Kedua, Tawur juga disebut Tawur Kasanga dan Tawur Agung Kasanga merupakan upacara pembersihan dan penyucian palemahan keluarga, banjar, dan desa pakraman, bahkan kota/kabupaten. Tawur Kasanga mengandung semangat pamarisuddha jagat atau ruwat jagat. Ruwat berarti membebaskan, menyucikan, dan memurnikan. Jagat berarti dunia, alam semesta. Kata “jagat” dikreasi menjadi Jagat Cilik berarti jagat kecil, tubuh manusia, mikrokosmos. Jagat Gedhe dan Jagat Raya sama-sama berarti jagat besar, alam semesta, makrokosmos. Jagat Karana berarti asal-muasal dunia. Jagat Nata berarti penata dunia. Jagat Pratingkah berarti pengatur dunia. Jagat Saksana berarti penjaga, pemimpin dunia. Jagat Pramudita berarti kebahagiaan. Dari pengertian kamus ini dapat dipahami bahwa keberadaan jagat merupakan tanggung jawab manusia. Kemudian, tawur kasanga merupakan bentuk tanggung jawab itu, berupa upacara macaru, maprani, dan ngerupuk termasuk pawai ogoh-ogoh. Begitu kewajiban umat Hindu membersihkan dan menyucikan palemahan.  

Ketiga, Nyepi merupakan upacara pembersihan dan penyucian diri dengan catur brata. Catur brata panyepian hendak membantu manusia melepaskan diri dan keluar dari jeratan dunia kehidupan-sekala untuk melangkah ke dunia hidup-niskala. Amati geni, tidak menyalakan api. Amati geni adalah larangan dalam dunia kehidupan-sekala, tetapi menjadi perintah dalam dunia hidup-niskala. Perintah yang kira-kira berbunyi, “nyalakanlah kecemerlangan api rohani”. Seperti saran Upanisad, “hanya jiwa memahami jiwa, karena itu jiwa hanya dapat dipahami dengan jiwa”. Amati karya, tidak bekerja.

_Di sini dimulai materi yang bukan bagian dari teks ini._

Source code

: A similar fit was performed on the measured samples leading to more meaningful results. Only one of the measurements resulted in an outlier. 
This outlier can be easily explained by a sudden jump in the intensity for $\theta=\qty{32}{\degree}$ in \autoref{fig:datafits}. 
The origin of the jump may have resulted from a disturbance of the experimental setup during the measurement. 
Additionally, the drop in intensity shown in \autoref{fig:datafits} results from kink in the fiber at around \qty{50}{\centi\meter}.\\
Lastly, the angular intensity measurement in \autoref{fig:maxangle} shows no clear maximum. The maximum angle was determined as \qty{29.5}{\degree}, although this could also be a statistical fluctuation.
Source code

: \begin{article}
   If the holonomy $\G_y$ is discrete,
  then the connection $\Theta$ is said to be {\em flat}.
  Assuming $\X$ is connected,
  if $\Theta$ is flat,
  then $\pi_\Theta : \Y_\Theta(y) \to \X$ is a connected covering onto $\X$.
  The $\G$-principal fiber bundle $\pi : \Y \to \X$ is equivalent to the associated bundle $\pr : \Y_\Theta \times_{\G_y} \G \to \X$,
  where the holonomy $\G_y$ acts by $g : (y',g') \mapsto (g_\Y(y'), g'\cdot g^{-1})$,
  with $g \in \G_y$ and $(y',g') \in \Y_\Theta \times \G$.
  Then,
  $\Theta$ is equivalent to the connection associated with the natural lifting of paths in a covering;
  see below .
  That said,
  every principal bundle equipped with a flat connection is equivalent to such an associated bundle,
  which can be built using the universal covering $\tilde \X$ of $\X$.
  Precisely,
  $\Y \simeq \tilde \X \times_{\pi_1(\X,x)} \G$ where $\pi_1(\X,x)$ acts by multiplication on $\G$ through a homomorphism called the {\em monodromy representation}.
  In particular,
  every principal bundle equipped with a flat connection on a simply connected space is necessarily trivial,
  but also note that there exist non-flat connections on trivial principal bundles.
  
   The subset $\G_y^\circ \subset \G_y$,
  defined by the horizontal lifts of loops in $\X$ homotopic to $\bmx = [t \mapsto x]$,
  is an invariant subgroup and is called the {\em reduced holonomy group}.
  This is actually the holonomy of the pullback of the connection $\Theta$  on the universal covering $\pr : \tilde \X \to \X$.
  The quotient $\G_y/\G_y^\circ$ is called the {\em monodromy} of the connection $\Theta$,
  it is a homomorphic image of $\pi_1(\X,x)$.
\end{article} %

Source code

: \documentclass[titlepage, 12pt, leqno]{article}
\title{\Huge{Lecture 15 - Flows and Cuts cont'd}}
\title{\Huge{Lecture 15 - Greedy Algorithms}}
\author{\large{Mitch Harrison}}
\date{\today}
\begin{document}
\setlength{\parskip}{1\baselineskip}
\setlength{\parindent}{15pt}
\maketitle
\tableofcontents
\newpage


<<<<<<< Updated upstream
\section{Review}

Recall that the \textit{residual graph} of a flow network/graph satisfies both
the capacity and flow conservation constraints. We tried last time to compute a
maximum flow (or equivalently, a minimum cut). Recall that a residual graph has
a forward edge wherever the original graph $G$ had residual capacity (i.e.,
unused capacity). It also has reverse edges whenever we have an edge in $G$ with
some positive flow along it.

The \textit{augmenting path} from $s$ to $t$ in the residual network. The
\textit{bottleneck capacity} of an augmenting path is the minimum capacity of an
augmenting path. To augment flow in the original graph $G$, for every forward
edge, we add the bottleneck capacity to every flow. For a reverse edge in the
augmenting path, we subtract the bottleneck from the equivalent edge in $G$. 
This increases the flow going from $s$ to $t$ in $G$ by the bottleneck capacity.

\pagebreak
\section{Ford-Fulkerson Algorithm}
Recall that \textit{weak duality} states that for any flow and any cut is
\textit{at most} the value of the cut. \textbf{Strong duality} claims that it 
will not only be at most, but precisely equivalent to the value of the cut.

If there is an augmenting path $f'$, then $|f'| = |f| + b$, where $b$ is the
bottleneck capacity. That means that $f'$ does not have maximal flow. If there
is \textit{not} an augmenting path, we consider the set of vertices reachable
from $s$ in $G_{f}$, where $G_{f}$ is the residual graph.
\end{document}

Sebaliknya, amati karya menjadi perintah bekerjalah secara rahoniah, kerja yang menghasilkan kesejahteraan dan kebahagiaan. Amati lelungaan, tidak bepergian. Sebaliknya, amati lelungaan merupakan perintah berpetualang, berkelana secara rohaniah menikmati kebenaran, kesucian, dan keharmonisan. Amati lelanguan, tidak bersenang-senang. Kenyataannya, kesenangan dalam dunia kehidupan-sekala itu bersifat relatif, karena itu bisa menjadi kesedihan. Amati lelanguan adalah perintah, “tinggalkan kesenangan dan raihlah kebahagiaan”.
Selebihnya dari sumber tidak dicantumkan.